10 Nisan 2017 Pazartesi

Bu Ne Biçim İnceleme #2: Outlast

Oyun İsmi: Outlast
Platform: PC, PS4, XBOX1
Çıkış Yılı: 2013
Tür: Korku, Aksiyon

*SPOILER İÇERİR*

      Şimdi kendinizi Miles Upshur isminde bir gazetecinin yerine koyun. Araştırmacı ruhunuz o kadar güçlü ki, her şeyi becerebilecek gibi hissediyorsunuz. Hatta bunu kanıtlamak için ölümü bile göze alıyorsunuz.

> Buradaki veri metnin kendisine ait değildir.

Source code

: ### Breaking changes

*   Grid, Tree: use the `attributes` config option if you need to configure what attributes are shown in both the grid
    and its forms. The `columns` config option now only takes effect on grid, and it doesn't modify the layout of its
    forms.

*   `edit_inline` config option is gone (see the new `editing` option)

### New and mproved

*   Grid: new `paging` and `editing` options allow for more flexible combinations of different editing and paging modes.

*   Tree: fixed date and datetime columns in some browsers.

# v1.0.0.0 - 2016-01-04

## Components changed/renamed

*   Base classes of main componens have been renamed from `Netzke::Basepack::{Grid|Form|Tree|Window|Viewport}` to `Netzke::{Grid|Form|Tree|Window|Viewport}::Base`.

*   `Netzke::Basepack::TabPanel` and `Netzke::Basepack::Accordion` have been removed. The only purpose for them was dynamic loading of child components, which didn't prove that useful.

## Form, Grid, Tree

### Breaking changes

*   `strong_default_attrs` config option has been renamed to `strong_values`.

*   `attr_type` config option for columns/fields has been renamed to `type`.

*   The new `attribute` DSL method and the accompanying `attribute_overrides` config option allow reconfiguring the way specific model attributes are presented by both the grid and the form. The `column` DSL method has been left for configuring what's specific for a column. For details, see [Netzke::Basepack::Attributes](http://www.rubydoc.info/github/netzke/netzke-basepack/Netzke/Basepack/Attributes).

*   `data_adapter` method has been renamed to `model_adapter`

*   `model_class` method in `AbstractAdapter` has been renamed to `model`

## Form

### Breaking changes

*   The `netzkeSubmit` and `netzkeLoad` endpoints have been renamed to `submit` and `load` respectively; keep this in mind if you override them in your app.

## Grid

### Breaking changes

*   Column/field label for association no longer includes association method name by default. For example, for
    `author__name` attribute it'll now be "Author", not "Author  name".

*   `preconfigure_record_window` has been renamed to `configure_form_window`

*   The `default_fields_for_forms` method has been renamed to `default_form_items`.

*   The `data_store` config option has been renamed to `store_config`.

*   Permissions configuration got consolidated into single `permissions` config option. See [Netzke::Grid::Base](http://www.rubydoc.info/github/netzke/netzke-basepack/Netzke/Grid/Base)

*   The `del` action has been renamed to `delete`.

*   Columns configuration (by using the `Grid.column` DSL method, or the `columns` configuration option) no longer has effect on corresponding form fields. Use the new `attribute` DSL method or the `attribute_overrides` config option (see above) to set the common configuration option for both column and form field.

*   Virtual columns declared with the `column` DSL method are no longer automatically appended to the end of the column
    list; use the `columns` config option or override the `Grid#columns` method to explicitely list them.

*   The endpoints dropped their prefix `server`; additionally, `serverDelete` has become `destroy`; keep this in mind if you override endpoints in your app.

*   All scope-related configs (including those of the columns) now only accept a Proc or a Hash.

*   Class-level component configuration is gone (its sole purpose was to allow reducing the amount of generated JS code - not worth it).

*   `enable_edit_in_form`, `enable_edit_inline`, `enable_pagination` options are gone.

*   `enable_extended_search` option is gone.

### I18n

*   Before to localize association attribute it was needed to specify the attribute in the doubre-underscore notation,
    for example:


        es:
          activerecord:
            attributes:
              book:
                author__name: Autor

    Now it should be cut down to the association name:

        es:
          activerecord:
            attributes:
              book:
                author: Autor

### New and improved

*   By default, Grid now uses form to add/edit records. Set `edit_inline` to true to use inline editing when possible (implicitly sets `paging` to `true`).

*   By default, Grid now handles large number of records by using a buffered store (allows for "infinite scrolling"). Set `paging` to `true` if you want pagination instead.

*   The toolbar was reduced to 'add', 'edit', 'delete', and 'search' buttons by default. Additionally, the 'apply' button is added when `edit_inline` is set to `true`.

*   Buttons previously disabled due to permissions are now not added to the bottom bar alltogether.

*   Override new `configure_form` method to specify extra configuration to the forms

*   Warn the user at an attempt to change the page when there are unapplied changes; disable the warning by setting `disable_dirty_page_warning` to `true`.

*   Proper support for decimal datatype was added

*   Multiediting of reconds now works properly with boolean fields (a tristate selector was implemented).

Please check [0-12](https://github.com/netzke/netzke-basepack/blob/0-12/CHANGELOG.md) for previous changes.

      Ama açıkça söylüyorum ki, bu kadar da manyak olunmaz. Daha oyunun başında, arabamızla ilerlerken bozulan radyodan belliydi işlerin boka saracağı. Ben orada çoktan arabayı çevirip dönüş yoluna geçmiştim bile. Eee kariyer de bir yere kadar. Ama oyuna bak sen, gecenin bir yarısı akıl hastanesine geliyoruz haber için. Beni yatırmalılar zaten buraya gelmeyi seçtiğim için. Hadi bozulan radyodan anlamadım, pencereden binaya ilk adımımızı atarken patlayan ışıktan da mı anlamadım kaçıp gitmem gerektiğini? Tamam, yüreği hamuduyla yedim de geldim diyelim ama, tavandan sarkan cesede rağmen devam etmek nedir yahu! Hangi akla hizmet gazeteciliği bu kadar önemser insan? 2 adım sonra ölmek üzere olan abi bile diyor ki "KAÇ!". Salak. Girdiğim pencereden geri gidip arabama binip eve dönmek için hala geç değil. Neden devam ediyorum neden!


Mount Massive Asylum

      Bir noktadan sonra kocaman bir eleman tarafından aşağı atıldığınız için artık geri dönüş ihtimaliniz yok. En azından geldiğin yerden dönemezsiniz. Başka bir yol bulmalısınız. Eğer hala oyunu kapatmadıysanız -ki ilk 5 dk içerisinde yukarıdakı yazdığım her şey gerçekleşiyor- role kendinizi kaptırma zamanı gelmiştir. Manyak, psikopat ve iş aşkıyla yanıp tutuşan bir gazeteci olarak bir yandan buradan kaçmaya çalışırken, bir yandan da burada dönen olayları belgeleyeceğiz. Çünkü elimizde bir kamera var. Bari kayıt yapalım değil mi, belki Pulitzer ödülü filan kazanırız.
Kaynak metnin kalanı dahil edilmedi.